Mission House’a düzenli olarak gelen bir adam neden orada olduğu konusunda açık sözlü: “Emeklilik yeterli değil” diyor.
Kevin 70 yaşında, ancak engelli olduktan sonra emeklilik yaşından yaklaşık yirmi yıl önce inşaattaki işini bırakmak zorunda kaldı.
Emeklilere nasıl davranıldığına dair fikri sorulduğunda, “Sen sadece bir kağıt parçasının üzerinde kırmızı bir çizgi çekilmesini bekleyen bir sayısın” diyor. Geçimini sağlamaya yetecek kadar parasız kalırsa neden vergilerini ödediğini anlamıyor.
Sidney, Marrickville’deki Addison Road Toplum Örgütü’nün CEO’su Rosanna Barbero, gıda yardımı hizmetlerinin gerekliliğinin, hükümetin sorumluluklarını hayır kurumlarına devretmesinin bir belirtisi olduğunu söylüyor. Arco, 43 yıldır bölgede bağımsız olarak gıda yardımı da dahil olmak üzere hizmet veriyor.
Endişelenmemiz gerekiyor, insanlara yiyecek sağladığımızı kutlamamalıyız.”
Yoksullukla Mücadele Merkezi’nden Kristen O’Connell de benzer şekilde açık sözlü: “Gıda bankaları olmamalı, çünkü insanların ihtiyaçlarını karşılamak hükümetin sorumluluğu ve bizim de ihtiyaçlarımızın karşılanmasını istemeye hakkımız var” diyor.
“Yemek yiyemeyen insanlara çok basit bir çözüm var ve bu da insanlara para kazandırmak. Hükümet geçen yıl bunu bir gecede yapabileceğini gösterdi ve şimdi yapmamak için siyasi bir seçim yapıyorlar.”
Sam Horsburgh, Mission House’da her şeyin yolunda gitmesini sağlayan masanın arkasındaki adamdır.
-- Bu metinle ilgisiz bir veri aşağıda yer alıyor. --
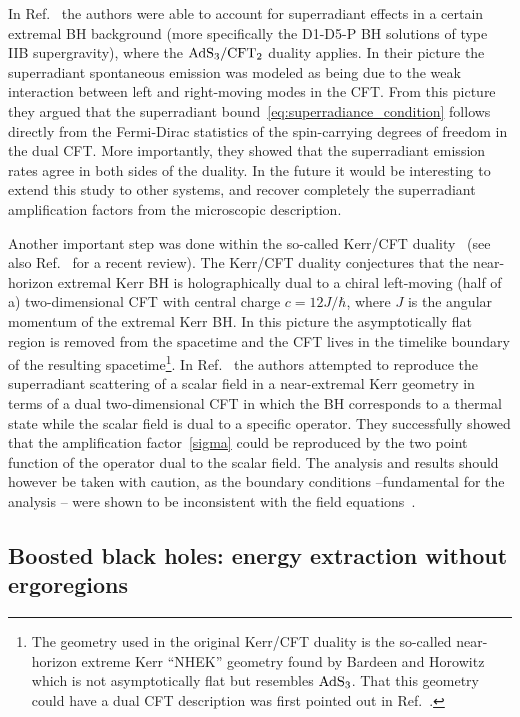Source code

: \documentclass[11pt]{article}
\numberwithin{equation}{section} %
\begin{document}
In Ref.~\cite{Dias:2007nj} the authors were able to account for superradiant effects in a certain extremal BH background (more specifically the D1-D5-P BH solutions of type IIB supergravity), where the ${\rm AdS}_3/{\rm CFT}_2$ duality applies. In their picture the superradiant spontaneous emission was modeled as being due to the weak interaction between left and right-moving modes in the CFT. From this picture they argued that the superradiant bound~\eqref{eq:superradiance_condition} follows directly from the Fermi-Dirac statistics of the spin-carrying degrees of freedom in the dual CFT. More importantly, they showed that the superradiant emission rates agree in both sides of the duality. 
In the future it would be interesting to extend this study to other systems, and recover completely the superradiant amplification factors from the microscopic description.


Another important step was done within the so-called Kerr/CFT duality~\cite{Guica:2008mu} (see also Ref.~\cite{Compere:2012jk} for a recent review). The Kerr/CFT duality conjectures that the near-horizon extremal Kerr BH is holographically dual to a chiral left-moving (half of a) two-dimensional CFT with central charge $c=12J/\hbar$, where $J$ is the angular momentum of the extremal Kerr BH. In this picture the asymptotically flat region is removed from the spacetime and the CFT lives in the timelike boundary of the resulting spacetime\footnote{The geometry used in the original Kerr/CFT duality is the so-called near-horizon extreme Kerr ``NHEK'' geometry found by Bardeen and Horowitz~\cite{Bardeen:1999px} which is not asymptotically flat but resembles ${\rm AdS}_3$. That this geometry could have a dual CFT description was first pointed out in Ref.~\cite{Bardeen:1999px}.}. In Ref.~\cite{Bredberg:2009pv} the authors attempted to reproduce the superradiant scattering of a scalar field in a near-extremal Kerr geometry in terms of a dual two-dimensional CFT in which the BH corresponds to a thermal state while the scalar field is dual to a specific operator. They successfully showed that the amplification factor~\eqref{sigma} could be reproduced by the two point function of the operator dual to the scalar field. 
The analysis and results should however be taken with caution, as the boundary conditions --fundamental for the analysis -- were shown to be inconsistent with the field equations~\cite{Amsel:2009et,Dias:2009ex}.

\subsection{Boosted black holes: energy extraction without ergoregions}
\end{document}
Anglicare Victoria’nın mevcut verilerinin analizi, 2016’dan beri her yıl acil yardım hizmetlerine erişmesi gereken kişilerin %56 ila %72’sinin Centrelink ödemeleri aldığını gösteriyor.
Horsburgh ayrıca, pandeminin ilk yılında, iş arayanların ödemelerinin iki katına çıktığı, Mission House’daki düzenli müşterilerin gelmeyi bıraktığını söyledi. Her zamankinden daha fazla insan yiyecek yardımı aramaya başladı, ancak bunu yıllardır zor yapanların birdenbire geçinecek kadar çok şeyi oldu.
Covid ayrıca, Mission House’un yardım ettiği insanlara yaklaşımını yeniden düşünmeye zorladı.
“İnsanların resmin tamamına bakmadan hizmetlerimize fazla güvenmelerini istemediğimiz için ‘hak sahibi yoksullar’ hakkında düşünürdük; hayatlarında yeterli para yoktur. Tam tersi değil,” diyor Horsburgh.
“Denklemin aslında gerçekten basit olduğunu fark ettik: Centrelink’teyseniz, muhtemelen çok fazla paranız yok” diyor. “Ve bu uzun zamandır böyle.”